FDA Taps into Big Data through Cloud

The U.S. Food and Drug Administration is embracing cloud computing to handle the enormous amounts of data the regulatory agency receives from providers, vendors, researchers and others.


The U.S. Food and Drug Administration is embracing cloud computing to handle the enormous amounts of data the regulatory agency receives from providers, vendors, researchers and others.

In 2014 alone, FDA expects to receive between 1.5 million and 2 million submissions through its eSubmission Gateway--the central transmission point for sending information electronically to the agency--with some reports as large as a terabyte in size.

“These data sets are not only larger than ever before, they are also arriving more frequently than ever and varying enormously in format, and quality,” says Taha A. Kass-Hout, M.D., chief health informatics officer and director of FDA’s Office of Informatics and Technology Innovation.

However, Kass-Hout views this data onslaught as both a challenge and an opportunity. “To meet both, we are building an innovative technology environment that can handle vast amounts of data and provide powerful tools to identify and extract the information we need to collect, store and analyze,” he says.

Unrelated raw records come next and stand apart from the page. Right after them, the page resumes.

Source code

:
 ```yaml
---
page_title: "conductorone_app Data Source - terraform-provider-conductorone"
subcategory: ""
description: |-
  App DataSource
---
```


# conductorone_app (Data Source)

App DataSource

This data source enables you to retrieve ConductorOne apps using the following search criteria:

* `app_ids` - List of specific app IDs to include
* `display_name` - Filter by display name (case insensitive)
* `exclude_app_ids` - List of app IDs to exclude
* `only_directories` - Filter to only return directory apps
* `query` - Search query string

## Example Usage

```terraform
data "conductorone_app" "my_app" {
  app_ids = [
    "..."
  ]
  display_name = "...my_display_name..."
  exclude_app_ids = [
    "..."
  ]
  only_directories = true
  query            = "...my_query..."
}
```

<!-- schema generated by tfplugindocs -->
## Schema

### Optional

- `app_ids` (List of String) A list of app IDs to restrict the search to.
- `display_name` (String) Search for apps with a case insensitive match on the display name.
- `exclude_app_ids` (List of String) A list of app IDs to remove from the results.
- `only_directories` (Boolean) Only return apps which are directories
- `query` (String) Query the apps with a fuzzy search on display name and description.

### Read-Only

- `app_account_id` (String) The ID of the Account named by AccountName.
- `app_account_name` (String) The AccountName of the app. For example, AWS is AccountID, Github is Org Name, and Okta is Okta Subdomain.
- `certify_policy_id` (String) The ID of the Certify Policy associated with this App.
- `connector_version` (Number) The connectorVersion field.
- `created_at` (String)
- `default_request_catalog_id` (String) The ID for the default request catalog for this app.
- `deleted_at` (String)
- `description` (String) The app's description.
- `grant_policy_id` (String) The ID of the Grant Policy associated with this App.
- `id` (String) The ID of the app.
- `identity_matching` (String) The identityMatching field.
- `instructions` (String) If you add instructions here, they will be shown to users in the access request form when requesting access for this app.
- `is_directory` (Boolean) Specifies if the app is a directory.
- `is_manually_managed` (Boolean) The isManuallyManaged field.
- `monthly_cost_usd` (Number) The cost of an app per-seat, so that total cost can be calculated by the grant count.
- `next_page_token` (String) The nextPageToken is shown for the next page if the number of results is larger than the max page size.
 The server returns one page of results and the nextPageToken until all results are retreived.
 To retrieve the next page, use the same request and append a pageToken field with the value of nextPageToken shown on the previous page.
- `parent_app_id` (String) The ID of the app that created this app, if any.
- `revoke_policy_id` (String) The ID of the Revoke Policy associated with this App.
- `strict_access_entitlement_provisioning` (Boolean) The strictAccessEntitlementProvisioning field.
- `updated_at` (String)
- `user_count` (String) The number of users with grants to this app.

Cloud computing is helping FDA, through partnerships with state and local health organizations, to identify thousands of foodborne pathogen contaminants each year. The agency sequences, stores and analyzes this data to understand, locate, and contain life-threatening outbreaks around the country.

Earlier this month, FDA launched openFDA, a new initiative to make it easier for web developers, researchers, and the public to access public health datasets collected by the agency. Complying with a presidential executive order that government data be more accessible, openFDA offers data in a structured, computer readable format to quickly search, query, or pull massive amounts of public information from FDA datasets on an as-needed basis.

“OpenFDA is beginning with an initial pilot program involving the millions of reports of drug adverse events and medication errors that have been submitted to the FDA from 2004 to 2013 and will later be expanded to include the agency’s databases on product recalls and product labeling,” says Kass-Hout.